I've spent a fair amount of time lately writing about ways society and we as individuals can and have failed to respond constructively to anxiety, stress, and fear. Which is why its nice to learn, in a recent USA Today article, about people who are making and researchers who are studying healthy responses to fear. For example:
* At the U. of Illinois-Urbana-Champaign, researchers are gathering evidence of the importance of "psychological wealth" in addition to financial wealth in dealing with stress successfully; as one researcher puts it, "Wealth really means having what you need, and money gives only one part of what we need."
* In South Dakota, a website designer has cultivated a positive outlook by keeping a gratitude journal -- and now has created a gratitude-journal iPhone app.
* A woman in Texas has built community by creating an online Secret Society of Happy People to help folks cope. Currently there are more than 7,000 members.
These days, of course, lots of folks are coping with what might be called recession anxiety. Less effective ways of dealing with recession anxiety include overemphasizing the value of money and underemphasizing that of positive experiences:
Psychologists also have found that being highly materialistic affects happiness, with those who are most concerned about money and possessions actually being less happy.
Keeping too close tabs on the economy, such as daily monitoring of economic indicators that have been on a roller-coaster ride since the recession began, also hinders happiness.
"We find that people whose moods are up and down a lot are less happy. People who are less reactive to every event, in general, are happier," Diener says.

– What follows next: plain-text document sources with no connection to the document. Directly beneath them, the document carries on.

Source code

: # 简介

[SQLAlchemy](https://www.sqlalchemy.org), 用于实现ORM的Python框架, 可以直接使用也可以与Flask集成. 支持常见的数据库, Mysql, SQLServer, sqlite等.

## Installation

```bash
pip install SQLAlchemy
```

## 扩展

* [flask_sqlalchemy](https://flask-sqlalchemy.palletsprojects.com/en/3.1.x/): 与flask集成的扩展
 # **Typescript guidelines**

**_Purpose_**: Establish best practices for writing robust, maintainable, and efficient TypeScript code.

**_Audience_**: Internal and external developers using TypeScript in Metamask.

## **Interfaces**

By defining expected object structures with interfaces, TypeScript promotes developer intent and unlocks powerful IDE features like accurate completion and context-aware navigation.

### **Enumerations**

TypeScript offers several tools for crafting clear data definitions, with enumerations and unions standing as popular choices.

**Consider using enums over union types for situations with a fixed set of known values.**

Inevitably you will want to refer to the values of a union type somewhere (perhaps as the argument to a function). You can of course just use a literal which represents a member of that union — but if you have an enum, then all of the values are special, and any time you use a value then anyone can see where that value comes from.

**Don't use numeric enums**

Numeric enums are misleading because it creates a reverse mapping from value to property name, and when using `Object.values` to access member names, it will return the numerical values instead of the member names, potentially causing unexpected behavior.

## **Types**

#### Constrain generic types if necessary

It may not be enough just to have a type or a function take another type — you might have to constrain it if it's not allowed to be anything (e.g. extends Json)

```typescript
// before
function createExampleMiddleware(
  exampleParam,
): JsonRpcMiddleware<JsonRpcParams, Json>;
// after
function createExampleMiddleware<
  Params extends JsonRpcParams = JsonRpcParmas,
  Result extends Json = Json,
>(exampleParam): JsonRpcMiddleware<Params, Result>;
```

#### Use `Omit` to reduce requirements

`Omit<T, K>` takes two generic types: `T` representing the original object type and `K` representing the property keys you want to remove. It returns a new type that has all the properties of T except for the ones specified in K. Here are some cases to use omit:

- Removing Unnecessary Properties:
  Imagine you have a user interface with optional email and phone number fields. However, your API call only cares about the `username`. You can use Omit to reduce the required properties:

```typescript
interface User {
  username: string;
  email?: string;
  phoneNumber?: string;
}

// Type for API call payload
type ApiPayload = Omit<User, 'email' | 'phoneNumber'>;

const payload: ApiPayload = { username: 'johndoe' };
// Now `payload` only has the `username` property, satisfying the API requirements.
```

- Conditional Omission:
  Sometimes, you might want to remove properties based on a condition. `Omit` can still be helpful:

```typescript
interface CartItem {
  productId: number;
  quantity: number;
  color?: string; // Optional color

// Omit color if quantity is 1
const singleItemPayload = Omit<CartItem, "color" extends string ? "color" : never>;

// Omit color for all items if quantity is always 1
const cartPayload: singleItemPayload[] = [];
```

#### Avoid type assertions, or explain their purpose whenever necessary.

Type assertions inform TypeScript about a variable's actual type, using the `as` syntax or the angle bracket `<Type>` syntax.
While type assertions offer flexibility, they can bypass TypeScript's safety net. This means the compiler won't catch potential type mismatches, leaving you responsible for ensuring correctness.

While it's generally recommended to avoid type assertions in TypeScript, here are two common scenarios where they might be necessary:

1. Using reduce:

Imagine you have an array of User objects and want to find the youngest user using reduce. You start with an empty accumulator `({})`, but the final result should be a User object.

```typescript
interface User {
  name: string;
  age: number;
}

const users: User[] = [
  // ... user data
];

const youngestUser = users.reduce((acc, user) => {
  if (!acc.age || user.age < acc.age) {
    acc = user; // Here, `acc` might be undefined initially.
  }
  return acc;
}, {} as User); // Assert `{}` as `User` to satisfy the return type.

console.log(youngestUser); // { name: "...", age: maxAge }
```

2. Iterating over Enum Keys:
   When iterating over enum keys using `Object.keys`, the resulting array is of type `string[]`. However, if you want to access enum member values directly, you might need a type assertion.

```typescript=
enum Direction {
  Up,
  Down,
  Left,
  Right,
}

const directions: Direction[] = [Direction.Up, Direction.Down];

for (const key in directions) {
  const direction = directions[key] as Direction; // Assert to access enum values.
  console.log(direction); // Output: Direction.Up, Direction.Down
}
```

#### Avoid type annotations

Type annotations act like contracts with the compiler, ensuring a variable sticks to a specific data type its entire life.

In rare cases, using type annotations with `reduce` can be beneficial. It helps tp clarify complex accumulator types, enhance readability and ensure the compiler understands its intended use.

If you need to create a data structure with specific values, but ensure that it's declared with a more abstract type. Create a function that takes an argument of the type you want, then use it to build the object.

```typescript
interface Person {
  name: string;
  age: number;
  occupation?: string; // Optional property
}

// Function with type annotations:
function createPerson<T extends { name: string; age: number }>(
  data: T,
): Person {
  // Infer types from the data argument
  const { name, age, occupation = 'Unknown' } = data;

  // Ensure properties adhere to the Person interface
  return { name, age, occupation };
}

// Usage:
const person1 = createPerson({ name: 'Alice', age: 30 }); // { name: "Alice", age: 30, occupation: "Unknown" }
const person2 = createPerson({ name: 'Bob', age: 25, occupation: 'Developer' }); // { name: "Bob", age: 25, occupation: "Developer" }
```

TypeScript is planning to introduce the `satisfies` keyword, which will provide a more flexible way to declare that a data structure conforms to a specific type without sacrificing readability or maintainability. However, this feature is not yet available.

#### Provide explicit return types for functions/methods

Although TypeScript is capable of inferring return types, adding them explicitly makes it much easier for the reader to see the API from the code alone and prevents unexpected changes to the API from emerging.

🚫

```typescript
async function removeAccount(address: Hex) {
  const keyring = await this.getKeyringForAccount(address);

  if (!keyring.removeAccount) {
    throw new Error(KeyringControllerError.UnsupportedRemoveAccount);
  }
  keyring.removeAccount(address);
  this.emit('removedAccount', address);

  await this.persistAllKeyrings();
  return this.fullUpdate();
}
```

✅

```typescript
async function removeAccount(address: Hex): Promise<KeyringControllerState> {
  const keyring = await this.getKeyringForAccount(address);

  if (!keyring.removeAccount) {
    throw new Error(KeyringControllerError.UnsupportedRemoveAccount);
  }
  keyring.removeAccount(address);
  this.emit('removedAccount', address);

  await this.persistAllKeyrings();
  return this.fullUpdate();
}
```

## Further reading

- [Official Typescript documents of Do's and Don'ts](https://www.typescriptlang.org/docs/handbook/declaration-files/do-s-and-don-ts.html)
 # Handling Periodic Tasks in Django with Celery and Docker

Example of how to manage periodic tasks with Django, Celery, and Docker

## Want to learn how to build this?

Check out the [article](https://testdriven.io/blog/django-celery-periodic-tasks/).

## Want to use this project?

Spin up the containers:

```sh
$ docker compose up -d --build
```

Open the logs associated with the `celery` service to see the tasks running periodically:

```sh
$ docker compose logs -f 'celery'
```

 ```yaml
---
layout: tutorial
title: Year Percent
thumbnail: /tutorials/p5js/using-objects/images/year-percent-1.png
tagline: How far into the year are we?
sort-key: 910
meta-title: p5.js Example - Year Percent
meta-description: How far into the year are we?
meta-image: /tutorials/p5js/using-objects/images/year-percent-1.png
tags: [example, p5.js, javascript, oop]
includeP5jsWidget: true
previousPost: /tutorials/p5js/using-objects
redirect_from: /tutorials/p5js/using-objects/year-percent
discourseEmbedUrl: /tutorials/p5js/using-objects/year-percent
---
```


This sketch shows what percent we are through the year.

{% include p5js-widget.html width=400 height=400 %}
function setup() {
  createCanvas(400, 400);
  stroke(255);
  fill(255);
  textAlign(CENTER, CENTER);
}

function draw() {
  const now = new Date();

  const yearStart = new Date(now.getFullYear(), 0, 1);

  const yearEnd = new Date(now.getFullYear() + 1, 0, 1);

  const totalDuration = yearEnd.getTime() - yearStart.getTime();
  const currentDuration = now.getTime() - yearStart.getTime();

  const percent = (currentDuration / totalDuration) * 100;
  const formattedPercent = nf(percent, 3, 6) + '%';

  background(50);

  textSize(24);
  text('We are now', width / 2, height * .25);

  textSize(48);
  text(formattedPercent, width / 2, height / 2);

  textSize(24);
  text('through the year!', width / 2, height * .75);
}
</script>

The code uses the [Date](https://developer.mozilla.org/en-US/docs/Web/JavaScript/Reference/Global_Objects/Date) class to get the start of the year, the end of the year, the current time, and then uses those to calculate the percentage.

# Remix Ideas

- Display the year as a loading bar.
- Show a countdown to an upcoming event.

But what about what money can buy? Previous research has found that using money to pay for something novel, social or experiential brings more happiness than buying things.
Some newer studies confirm these results. San Francisco State University researchers presented findings earlier this year to the Society for Personality and Social Psychology, based on what participants said about their purchases.
They said they thought eating out or buying theater tickets was money better spent than on more things, such as a new tech toy or clothing, and the experiential purchase provided greater happiness for themselves and others, regardless of the amount they paid or their income.
If you're thinking, "Huh, sounds like a good time to invest in entertainment stocks," you might be missing the point.